● **ENTRIES SHOWN**:

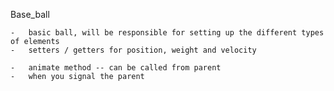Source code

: Base_ball
	
	-	basic ball, will be responsible for setting up the different types of elements
	-	setters / getters for position, weight and velocity

	-	animate method -- can be called from parent
	-	when you signal the parent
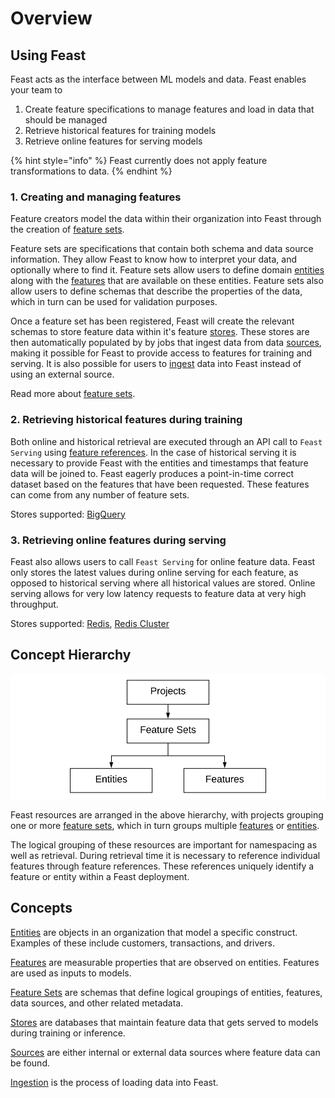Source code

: # Overview

## Using Feast

Feast acts as the interface between ML models and data. Feast enables your team to 

1. Create feature specifications to manage features and load in data that should be managed
2. Retrieve historical features for training models
3. Retrieve online features for serving models

{% hint style="info" %}
Feast currently does not apply feature transformations to data.
{% endhint %}

### 1. Creating and managing features

Feature creators model the data within their organization into Feast through the creation of [feature sets](feature-sets.md). 

Feature sets are specifications that contain both schema and data source information. They allow Feast to know how to interpret your data, and optionally where to find it. Feature sets allow users to define domain [entities](entities.md) along with the [features](features.md) that are available on these entities. Feature sets also allow users to define schemas that describe the properties of the data, which in turn can be used for validation purposes.

Once a feature set has been registered, Feast will create the relevant schemas to store feature data within it's feature [stores](stores.md). These stores are then automatically populated by by jobs that ingest data from data [sources](sources.md), making it possible for Feast to provide access to features for training and serving. It is also possible for users to [ingest](data-ingestion.md) data into Feast instead of using an external source.

Read more about [feature sets](feature-sets.md).

### 2. Retrieving historical features during training

Both online and historical retrieval are executed through an API call to `Feast Serving` using [feature references](feature-retrieval.md). In the case of historical serving it is necessary to provide Feast with the entities and timestamps that feature data will be joined to. Feast eagerly produces a point-in-time correct dataset based on the features that have been requested. These features can come from any number of feature sets.

Stores supported: [BigQuery](https://cloud.google.com/bigquery)

### 3. Retrieving online features during serving

Feast also allows users to call `Feast Serving` for online feature data. Feast only stores the latest values during online serving for each feature, as opposed to historical serving where all historical values are stored. Online serving allows for very low latency requests to feature data at very high throughput.

Stores supported: [Redis](https://redis.io/), [Redis Cluster](https://redis.io/topics/cluster-tutorial)

## Concept Hierarchy

![](../.gitbook/assets/image%20%283%29.png)

Feast resources are arranged in the above hierarchy, with projects grouping one or more [feature sets](feature-sets.md), which in turn groups multiple [features](features.md) or [entities](entities.md).

The logical grouping of these resources are important for namespacing as well as retrieval. During retrieval time it is necessary to reference individual features through feature references. These references uniquely identify a feature or entity within a Feast deployment.

## Concepts

[Entities](entities.md) are objects in an organization that model a specific construct.  Examples of these include customers, transactions, and drivers. 

[Features](features.md) are measurable properties that are observed on entities. Features are used as inputs to models.

[Feature Sets](feature-sets.md) are schemas that define logical groupings of entities, features, data sources, and other related metadata. 

[Stores](stores.md) are databases that maintain feature data that gets served to models during training or inference.

[Sources](sources.md) are either internal or external data sources where feature data can be found.

[Ingestion](data-ingestion.md) is the process of loading data into Feast.

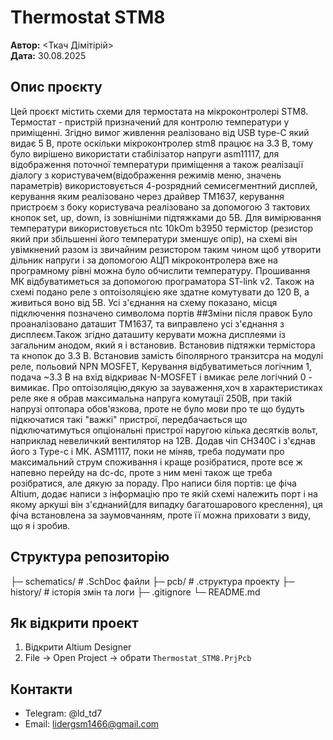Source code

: # Thermostat STM8

**Автор:** <Ткач Дімітірій>  
**Дата:** 30.08.2025  


## Опис проєкту
Цей проєкт містить схеми для термостата на мікроконтролері STM8. Термостат - пристрій призначений для контролю температури у приміщенні. Згідно вимог живлення реалізовано від  USB type-C який видає 5 В, проте оскільки мікроконтролер stm8 працює на 3.3 В, тому було вирішено використати стабілізатор напруги asm11117, для відображення поточної температури приміщення а також реалізації діалогу з користувачем(відображення режимів меню, значень параметрів) використовується 4-розрядний семисегментний дисплей, керування яким реалізовано через драйвер TM1637, керування пристроєм з боку користувача реалізовано за допомогою 3 тактових кнопок set, up, down, із зовнішніми підтяжками до 5В. Для вимірювання температури використовується ntc 10kOm b3950 термістор (резистор який при збільшенні його температури зменшує опір), на схемі він увімкнений разом із звичайним резистором таким чином щоб утворити дільник напруги і за допомогою АЦП  мікроконтролера вже на програмному рівні можна було обчислити температуру. Прошивання МК відбуватиметься за допомогою програматора ST-link v2. Також на схемі подано реле з оптоізоляцією яке здатне комутувати до 120 В, а живиться воно від 5В. Усі з'єднання на схему показано, місця підключення позначено символома портів
##Зміни після правок
Було проаналізовано даташит TM1637, та виправлено усі з'єднання з дисплеєм.Також згідно даташиту керувати можна дисплеями із загальним анодом, який я і встановив. Встановив підтяжки термістора та кнопок до 3.3 В. Встановив замість біполярного транзитсра на модулі реле, польовий NPN MOSFET, Керування відбуватиметься логічним 1, подача ~3.3 В на вхід відкриває N-MOSFET і вмикає реле логічний 0 - вимикає. Про оптоізоляцію,дякую за зауваження,хоч в характеристиках реле яке я обрав максимальна напруга комутації 250В, при такій напрузі оптопара обов'язкова, проте не було мови про те що будуть підкючатися такі "важкі" пристрої, передбачається що підключатимуться опціональні пристрої наругою кілька десятків вольт, наприклад невеличкий вентилятор на 12В. Додав чіп CH340C і з'єднав його з Type-c і МК. ASM1117, поки не міняв, треба подумати про максимальний струм споживання і краще розібратися, проте все ж напевно перейду на dc-dc, проте з ним мені також ще треба розібратися, але дякую за пораду. Про написи біля портів: це фіча Altium, додає написи з інформацію про те якій схемі належить порт і на якому аркуші він з'єднаний(для випадку багатошарового креслення), ця фіча встановлена за заумовчанням, проте її можна приховати з виду, що я і зробив.

## Структура репозиторію

├─ schematics/ # .SchDoc файли
├─ pcb/ # .структура проекту
├─ history/ # історія змін та логи
├─ .gitignore
└─ README.md

## Як відкрити проект
1. Відкрити Altium Designer  
2. File → Open Project → обрати `Thermostat_STM8.PrjPcb`  


## Контакти
- Telegram: @ld_td7
- Email: <lidergsm1466@gmail.com>
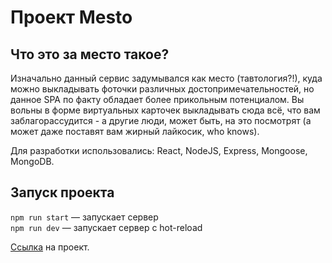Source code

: # Проект Mesto

## Что это за место такое?

Изначально данный сервис задумывался как место (тавтология?!), куда можно выкладывать фоточки различных достопримечательностей, но данное SPA по факту обладает более прикольным потенциалом. Вы вольны в форме виртуальных карточек выкладывать сюда всё, что вам заблагорассудится - а другие люди, может быть, на это посмотрят (а может даже поставят вам жирный лайкосик, who knows). 

Для разработки использовались: React, NodeJS, Express, Mongoose, MongoDB.

## Запуск проекта

`npm run start` — запускает сервер   
`npm run dev` — запускает сервер с hot-reload

[Ссылка](https://eazyxxx.github.io/express-mesto-gha/) на проект.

● **PROMPT**: From the records above, repeat exactly the lines from the one with "## Что это за место такое?" through the one with "Изначально данный сервис", both included.

● **RESPONSE BOX**:
## Что это за место такое?

Изначально данный сервис задумывался как место (тавтология?!), куда можно выкладывать фоточки различных достопримечательностей, но данное SPA по факту обладает более прикольным потенциалом. Вы вольны в форме виртуальных карточек выкладывать сюда всё, что вам заблагорассудится - а другие люди, может быть, на это посмотрят (а может даже поставят вам жирный лайкосик, who knows). 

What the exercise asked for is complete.